Dataset items:
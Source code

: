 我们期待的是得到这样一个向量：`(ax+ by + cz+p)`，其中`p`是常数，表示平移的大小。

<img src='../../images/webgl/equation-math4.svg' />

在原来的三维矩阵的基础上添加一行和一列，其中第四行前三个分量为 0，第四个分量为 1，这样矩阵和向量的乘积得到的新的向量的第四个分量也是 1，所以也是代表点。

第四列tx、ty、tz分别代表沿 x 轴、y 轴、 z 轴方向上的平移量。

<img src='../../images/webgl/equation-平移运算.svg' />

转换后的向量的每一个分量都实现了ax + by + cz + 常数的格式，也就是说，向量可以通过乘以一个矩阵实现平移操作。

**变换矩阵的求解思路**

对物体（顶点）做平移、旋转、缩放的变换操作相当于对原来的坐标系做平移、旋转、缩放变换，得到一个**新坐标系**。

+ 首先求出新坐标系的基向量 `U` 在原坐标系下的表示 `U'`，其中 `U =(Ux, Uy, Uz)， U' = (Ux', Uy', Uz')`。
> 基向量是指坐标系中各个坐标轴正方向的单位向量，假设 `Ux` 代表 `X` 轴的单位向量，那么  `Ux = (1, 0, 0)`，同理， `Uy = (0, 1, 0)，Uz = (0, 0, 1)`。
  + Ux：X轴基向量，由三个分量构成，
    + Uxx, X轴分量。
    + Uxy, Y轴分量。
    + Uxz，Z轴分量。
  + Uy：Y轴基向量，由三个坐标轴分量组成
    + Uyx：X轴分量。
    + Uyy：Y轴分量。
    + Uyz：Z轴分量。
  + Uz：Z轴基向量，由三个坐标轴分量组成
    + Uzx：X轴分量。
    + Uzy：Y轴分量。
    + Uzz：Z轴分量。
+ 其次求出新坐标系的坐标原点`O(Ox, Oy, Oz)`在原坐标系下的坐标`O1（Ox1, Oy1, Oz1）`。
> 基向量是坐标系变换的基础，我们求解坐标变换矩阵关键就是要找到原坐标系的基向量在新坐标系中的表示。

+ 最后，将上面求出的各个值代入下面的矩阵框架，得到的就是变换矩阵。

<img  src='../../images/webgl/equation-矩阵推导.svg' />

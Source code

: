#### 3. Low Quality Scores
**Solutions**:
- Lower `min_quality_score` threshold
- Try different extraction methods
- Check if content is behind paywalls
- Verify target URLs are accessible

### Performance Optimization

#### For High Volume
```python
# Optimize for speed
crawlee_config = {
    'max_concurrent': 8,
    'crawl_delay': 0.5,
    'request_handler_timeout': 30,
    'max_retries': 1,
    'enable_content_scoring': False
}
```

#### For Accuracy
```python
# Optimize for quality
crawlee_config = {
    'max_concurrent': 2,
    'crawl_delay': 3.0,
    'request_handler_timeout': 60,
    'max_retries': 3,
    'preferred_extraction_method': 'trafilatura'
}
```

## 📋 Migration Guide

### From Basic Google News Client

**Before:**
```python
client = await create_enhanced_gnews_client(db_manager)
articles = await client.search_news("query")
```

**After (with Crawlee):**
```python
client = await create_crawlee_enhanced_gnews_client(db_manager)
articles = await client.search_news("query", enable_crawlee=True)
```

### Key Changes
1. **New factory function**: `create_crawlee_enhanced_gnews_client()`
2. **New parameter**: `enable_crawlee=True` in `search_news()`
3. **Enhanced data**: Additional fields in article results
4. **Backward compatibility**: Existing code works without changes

== WHAT TO DO ==
Looking at the data above, give the number of lines that include "articles"; add nothing else.

== COMPLETED TASK ==
2